いや、こんな持って回った言い方をしなくても、そこに結集したメンバーを見ただけでこのグループの凄さは分かります。
(オーボエ)ハンス・カメシュ、カール・スヴォボダ
(クラリネット)レオポルド・ウラッハ、フランツ・バルトシェック
(ホルン)ゴットフリート・フォン・フライベルク、レオポルド・カインツ
(ファゴット)カール・エーベルガー、ルドルフ・ハンツル
(イングリッシュ・ホルン)カール・マイヤーホッファー、ブルーノ・デールシュミット
ウェストミンスターに残した録音では演奏メンバーはほぼ変わらないのですが、フルトヴェングラーという偉大な個性によって統率された演奏があれば、指揮者というものが存在しない演奏もあります。
指揮者のいない時には、よく言えば演奏者の自発性にしたがった寛いだものになっているのですが、悪く言えば暗黙の了解にしたがった定型的な演奏になってしまっています。
それでも、これだけのメンバーがそろえば、寛いだ伸びやかな雰囲気のほうが勝っているようです。
指揮者をおかない室内オケとしてオルフェウス室内管弦楽団という組織がありました。
作品の解釈はプレーヤーの合議によって決められ、作品ごとにコンサートマスターも選ぶという「民主的」な組織というふれこみでした。

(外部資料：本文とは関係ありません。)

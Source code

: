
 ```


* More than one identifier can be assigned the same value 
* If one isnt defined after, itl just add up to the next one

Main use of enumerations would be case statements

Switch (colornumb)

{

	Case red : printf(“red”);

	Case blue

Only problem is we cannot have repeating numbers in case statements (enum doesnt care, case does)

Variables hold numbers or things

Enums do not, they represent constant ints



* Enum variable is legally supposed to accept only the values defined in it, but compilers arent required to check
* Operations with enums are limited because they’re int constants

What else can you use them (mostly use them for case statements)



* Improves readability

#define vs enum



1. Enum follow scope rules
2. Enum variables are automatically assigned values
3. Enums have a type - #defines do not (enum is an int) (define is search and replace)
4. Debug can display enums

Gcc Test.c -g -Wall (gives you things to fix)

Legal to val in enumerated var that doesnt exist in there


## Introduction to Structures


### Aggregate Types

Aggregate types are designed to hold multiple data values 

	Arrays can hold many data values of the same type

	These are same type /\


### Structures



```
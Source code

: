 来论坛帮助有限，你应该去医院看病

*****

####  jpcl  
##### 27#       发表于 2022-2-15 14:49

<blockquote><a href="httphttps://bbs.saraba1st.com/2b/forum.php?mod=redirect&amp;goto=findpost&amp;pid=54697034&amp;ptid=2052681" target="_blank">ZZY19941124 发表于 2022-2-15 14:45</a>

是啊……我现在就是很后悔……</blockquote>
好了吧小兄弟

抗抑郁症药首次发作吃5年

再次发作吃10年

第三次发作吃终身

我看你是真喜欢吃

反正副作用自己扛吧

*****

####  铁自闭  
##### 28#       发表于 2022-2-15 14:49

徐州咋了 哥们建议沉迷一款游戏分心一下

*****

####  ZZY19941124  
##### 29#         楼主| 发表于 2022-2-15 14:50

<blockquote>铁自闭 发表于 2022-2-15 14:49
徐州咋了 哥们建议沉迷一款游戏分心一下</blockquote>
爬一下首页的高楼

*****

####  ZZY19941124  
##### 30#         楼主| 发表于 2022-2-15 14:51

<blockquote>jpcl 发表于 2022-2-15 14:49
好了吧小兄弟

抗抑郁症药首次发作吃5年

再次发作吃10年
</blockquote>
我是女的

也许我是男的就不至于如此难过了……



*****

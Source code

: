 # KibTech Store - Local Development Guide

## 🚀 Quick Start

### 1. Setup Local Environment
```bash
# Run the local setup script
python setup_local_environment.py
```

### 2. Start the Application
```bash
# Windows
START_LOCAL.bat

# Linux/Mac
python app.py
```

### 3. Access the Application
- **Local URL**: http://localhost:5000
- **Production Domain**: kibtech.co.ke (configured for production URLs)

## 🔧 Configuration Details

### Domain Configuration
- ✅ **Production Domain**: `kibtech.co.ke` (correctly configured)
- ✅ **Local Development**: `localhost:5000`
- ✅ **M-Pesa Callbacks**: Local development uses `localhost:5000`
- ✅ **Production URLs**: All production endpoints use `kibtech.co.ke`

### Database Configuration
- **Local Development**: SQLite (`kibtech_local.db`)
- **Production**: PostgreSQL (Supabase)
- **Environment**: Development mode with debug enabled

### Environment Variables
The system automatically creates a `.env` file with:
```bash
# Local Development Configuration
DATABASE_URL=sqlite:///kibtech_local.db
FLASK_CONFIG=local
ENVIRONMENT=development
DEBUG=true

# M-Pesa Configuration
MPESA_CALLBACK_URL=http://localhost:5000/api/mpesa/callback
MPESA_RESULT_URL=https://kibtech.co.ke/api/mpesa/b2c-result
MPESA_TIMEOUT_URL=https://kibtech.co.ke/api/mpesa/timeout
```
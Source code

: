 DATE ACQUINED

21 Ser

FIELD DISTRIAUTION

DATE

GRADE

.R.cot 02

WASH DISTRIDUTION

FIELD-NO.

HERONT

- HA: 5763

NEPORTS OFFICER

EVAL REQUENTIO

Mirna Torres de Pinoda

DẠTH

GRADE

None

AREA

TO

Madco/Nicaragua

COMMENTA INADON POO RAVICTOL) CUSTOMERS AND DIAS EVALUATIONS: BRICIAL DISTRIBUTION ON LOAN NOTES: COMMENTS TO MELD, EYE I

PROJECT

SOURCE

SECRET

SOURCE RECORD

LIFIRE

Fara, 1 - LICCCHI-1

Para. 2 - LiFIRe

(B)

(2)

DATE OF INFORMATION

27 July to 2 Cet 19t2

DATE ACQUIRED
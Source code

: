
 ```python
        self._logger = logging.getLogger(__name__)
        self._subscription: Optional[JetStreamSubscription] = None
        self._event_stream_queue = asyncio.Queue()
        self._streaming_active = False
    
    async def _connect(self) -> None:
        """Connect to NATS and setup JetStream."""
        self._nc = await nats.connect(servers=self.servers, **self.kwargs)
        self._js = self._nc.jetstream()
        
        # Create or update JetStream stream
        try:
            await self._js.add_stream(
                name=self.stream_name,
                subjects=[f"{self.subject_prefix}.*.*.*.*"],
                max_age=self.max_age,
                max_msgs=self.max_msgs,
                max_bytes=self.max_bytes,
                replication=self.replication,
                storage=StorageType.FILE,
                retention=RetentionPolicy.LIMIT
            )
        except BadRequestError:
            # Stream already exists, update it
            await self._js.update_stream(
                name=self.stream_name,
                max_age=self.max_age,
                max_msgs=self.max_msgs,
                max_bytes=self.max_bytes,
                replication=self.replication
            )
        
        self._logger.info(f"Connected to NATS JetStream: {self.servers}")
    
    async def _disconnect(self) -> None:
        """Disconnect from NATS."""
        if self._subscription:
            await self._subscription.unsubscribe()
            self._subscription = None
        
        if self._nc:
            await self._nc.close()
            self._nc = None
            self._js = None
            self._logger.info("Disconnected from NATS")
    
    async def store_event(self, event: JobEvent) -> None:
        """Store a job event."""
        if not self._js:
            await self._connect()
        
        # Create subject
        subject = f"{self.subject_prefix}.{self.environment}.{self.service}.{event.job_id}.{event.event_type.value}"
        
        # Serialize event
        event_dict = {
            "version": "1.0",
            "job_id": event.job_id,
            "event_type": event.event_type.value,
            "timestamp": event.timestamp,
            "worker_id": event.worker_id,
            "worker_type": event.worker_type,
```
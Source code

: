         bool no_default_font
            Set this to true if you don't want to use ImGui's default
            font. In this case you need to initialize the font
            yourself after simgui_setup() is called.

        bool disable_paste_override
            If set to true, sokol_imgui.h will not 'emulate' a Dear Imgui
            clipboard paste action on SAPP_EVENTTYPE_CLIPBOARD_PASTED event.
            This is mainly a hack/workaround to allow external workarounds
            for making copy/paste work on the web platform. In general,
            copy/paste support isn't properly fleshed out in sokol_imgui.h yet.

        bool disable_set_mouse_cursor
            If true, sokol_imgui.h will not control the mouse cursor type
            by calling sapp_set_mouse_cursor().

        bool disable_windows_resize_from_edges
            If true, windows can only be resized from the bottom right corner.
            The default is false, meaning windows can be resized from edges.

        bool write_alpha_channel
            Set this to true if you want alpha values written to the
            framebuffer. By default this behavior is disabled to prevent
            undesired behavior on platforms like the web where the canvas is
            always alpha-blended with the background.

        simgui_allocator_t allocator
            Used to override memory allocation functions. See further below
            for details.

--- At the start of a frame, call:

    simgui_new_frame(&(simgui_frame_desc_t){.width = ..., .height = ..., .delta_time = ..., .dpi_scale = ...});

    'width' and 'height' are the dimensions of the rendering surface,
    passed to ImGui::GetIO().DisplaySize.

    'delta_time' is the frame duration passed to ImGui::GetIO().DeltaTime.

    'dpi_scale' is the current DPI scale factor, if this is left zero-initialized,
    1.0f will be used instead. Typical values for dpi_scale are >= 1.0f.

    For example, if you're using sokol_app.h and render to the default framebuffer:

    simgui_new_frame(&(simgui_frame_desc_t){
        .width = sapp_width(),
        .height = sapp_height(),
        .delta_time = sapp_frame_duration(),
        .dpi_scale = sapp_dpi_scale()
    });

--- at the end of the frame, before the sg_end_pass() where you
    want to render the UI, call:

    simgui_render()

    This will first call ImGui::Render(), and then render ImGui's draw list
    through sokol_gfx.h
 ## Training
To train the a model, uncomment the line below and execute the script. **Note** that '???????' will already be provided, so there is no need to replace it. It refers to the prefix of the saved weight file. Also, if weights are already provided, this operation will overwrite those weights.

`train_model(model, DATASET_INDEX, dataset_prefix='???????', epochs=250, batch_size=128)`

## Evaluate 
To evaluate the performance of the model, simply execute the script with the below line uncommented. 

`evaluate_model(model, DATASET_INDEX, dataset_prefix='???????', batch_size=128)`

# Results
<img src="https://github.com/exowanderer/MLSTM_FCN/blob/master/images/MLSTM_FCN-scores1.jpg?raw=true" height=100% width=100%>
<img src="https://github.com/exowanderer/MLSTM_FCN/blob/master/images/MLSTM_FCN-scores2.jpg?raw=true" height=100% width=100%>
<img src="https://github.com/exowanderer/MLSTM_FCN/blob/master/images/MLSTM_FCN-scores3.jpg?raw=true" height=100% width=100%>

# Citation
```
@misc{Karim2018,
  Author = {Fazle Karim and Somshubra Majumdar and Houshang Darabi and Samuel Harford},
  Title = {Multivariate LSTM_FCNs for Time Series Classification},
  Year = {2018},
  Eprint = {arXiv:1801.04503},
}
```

今も活動は続いているようですからそれなりに評価はされているのでしょう。
しかし、彼らの録音を聞くと、音楽には「民主主義」は似合わないと思ってしまいます。
「 ウィーン・フィルハーモニー木管グループ」の寛いだ雰囲気は「民主主義」などではない、ウィーンという町の体温が生み出したもののようです。
ただし、その体温は温かそうに見えて、その裏には世の中の裏表を知り尽くした「擦れっ枯らし」が潜んでいます。それもまたウィーンという町に対する誉め言葉と思ってください。